12 Matching Annotations
  1. Feb 2025
    1. “Yes, you will notice that the European traders have ‘tainted’ souls, Marlow has a ‘pure’ soul, but I am to accept that mine is ‘rudimentary’?” He shakes his head. “Towards the end of the 19th century, there was a very short-lived period of ambivalence about the certainty of this colonising mission, and Heart of Darkness falls into this period. But you cannot compromise my humanity in order that you explore your own ambiguity. I cannot accept that. My humanity is not to be debated, nor is it to be used simply to illustrate European problems.”

      Again, generalizing his culture

    2. "the real question is the dehumanization of Africa and Africans which this age-long attitude has fostered and continues to foster in the world. And the question is whether a novel which celebrates this dehumanization, which depersonalizes a portion of the human race, can be called a great work of art. My answer is: No, it cannot" (Chinua Achebe, "An Image of Africa: Racism in Conrad's 'Heart of Darkness,'" in Hopes and Impediments: Selected Essays (New York: Anchor, 2012)). In other words, Achebe insists that the text’s aesthetic qualities cannot and should not redeem its cultural and racial attitudes. Such a commitment to the political and social implications of literature characterizes much ethnic criticism.

      Western culture denounces the rest of the world in the sense that Americans assume they're superior to everyone else instead of seeing other as their equal

    3. Most famously, Nigerian novelist Chinua Achebe wrote in "An Image of Africa: Racism in Conrad's Heart of Darkness" that the novella "projects the image of Africa as 'the other world,' the antithesis of Europe and therefore of civilization, a place where man's vaunted intelligence and refinement are finally mocked by triumphant bestiality" (Chinua Achebe, "An Image of Africa: Racism in Conrad's 'Heart of Darkness,'" in Hopes and Impediments: Selected Essays (New York: Anchor, 2012)).

      American and western ideology is pretty ignorant to most of the world around us typically.

    4. Wheatley is an interesting example because her work speaks to the concerns of scholars interested in the African American literary tradition and scholars interested in issues of conquest and colonialism. Wheatley wrote, after all, when Massachusetts was a British colony, and she came to Massachusetts after being forcibly seized from her home in either Senegal or Gambia, in West Africa.

      She used her writing to express the way she was feeling in a masterful way.

    5. By associating black people with Cain, white people implied that Black people were inferior both physically and morally — marked as "other" than white people, whom they considered normal.

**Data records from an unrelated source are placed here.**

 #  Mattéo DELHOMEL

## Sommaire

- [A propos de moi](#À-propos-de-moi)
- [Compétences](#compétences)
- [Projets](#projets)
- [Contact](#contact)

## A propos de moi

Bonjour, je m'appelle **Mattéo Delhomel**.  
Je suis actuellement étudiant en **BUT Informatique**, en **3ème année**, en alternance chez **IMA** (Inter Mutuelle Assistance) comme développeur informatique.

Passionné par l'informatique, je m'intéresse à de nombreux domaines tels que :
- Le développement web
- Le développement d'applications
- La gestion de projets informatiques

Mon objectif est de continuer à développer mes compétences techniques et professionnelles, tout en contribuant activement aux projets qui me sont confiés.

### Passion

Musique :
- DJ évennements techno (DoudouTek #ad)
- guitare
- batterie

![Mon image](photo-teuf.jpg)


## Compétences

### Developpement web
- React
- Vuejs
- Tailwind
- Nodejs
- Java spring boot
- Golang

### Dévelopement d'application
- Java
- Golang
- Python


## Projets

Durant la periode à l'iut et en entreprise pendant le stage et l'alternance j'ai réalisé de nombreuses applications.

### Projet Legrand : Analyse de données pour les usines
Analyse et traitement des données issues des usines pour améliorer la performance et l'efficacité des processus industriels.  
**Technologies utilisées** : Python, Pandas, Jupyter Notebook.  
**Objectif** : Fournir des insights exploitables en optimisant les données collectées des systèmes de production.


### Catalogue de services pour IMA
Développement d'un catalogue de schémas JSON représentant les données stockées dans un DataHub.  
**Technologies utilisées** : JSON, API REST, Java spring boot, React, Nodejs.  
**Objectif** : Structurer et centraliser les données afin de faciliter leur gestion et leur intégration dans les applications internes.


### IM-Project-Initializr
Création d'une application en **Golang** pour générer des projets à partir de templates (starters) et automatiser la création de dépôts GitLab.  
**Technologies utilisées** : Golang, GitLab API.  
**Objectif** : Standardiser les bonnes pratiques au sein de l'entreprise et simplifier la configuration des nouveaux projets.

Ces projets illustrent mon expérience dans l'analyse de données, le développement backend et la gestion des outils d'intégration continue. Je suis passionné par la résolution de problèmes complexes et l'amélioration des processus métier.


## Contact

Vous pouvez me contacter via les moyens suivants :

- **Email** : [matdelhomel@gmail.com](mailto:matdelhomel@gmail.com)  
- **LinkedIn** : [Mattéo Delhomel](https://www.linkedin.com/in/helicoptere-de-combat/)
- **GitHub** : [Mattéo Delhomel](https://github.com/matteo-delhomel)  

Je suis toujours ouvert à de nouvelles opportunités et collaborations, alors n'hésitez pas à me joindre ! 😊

      You can see this in the system of oppression, they seen slaves as less than human

    6. Then "appropriate whites had to authenticate the writer's mental and moral capacity, and then the slave's master had to agree that the slave could publish the work. Moreover, the slave's offering was carefully censored to ensure that it was in no way incendiary" (Sondra O’Neale, "A Slave's Subtle War: Phillis Wheatley's Use of Biblical Myth and Symbol," Early American Literature 21, no. 2 (1986): 144–45). In other words, Wheatley could not write a bald condemnation of slavery; her owners held absolute sway over both her writing and her person, and to be published, she had to write within the constraints imposed on her by white people invested in keeping the slave system intact.

      There was even limits to how she could portray her thoughts, not just her but all of the others in the same or similar situations

    7. We might even accuse Wheatley of mimicry, or attempting to imitate the language and (as you can see in the following engraving) dress of the ruling class.

      It seems to me that she was mocking her oppressors rather than mimicking them.

    8. These Others are sometimes portrayed as excessively bad (demonic others) and sometimes as excessively beautiful (exotic others), but neither view actually builds a true picture of non-Western societies or people. In other words, literary critics are wary of texts in which a foreign society is portrayed as ideal, just as they are when a foreign society is portrayed as depraved.

      I feel like people tend to fetishize over certain minorities ex. abgs or Latinas w attitudes

    9. Taking a slightly different focus, the critic Edward Said coined the term Orientalism, which refers to a set of false assumptions and stereotypes that Western cultures maintain about societies other than themselves

      Also, trying to break down stereotypes and letting people be their own self.

    10. Though minority and non-Western writers are now studied regularly, they still occupy relatively small places in most literature classrooms and curricula.

      The change is a slow burn but it is still happening.

    11. Though it has happened more slowly than many cultural critics would like, the literary canon has shifted in the past decades to reflect a wider sense of who writes literature and what we should learn from it.

      There's a shift from white authors running the field, there's more diversity now.

    12. these scholars have demonstrated how the literary canon excludes the voices of minority and non-Western writers, thinkers, and subjects. They have exposed attitudes of prejudice within canonical works.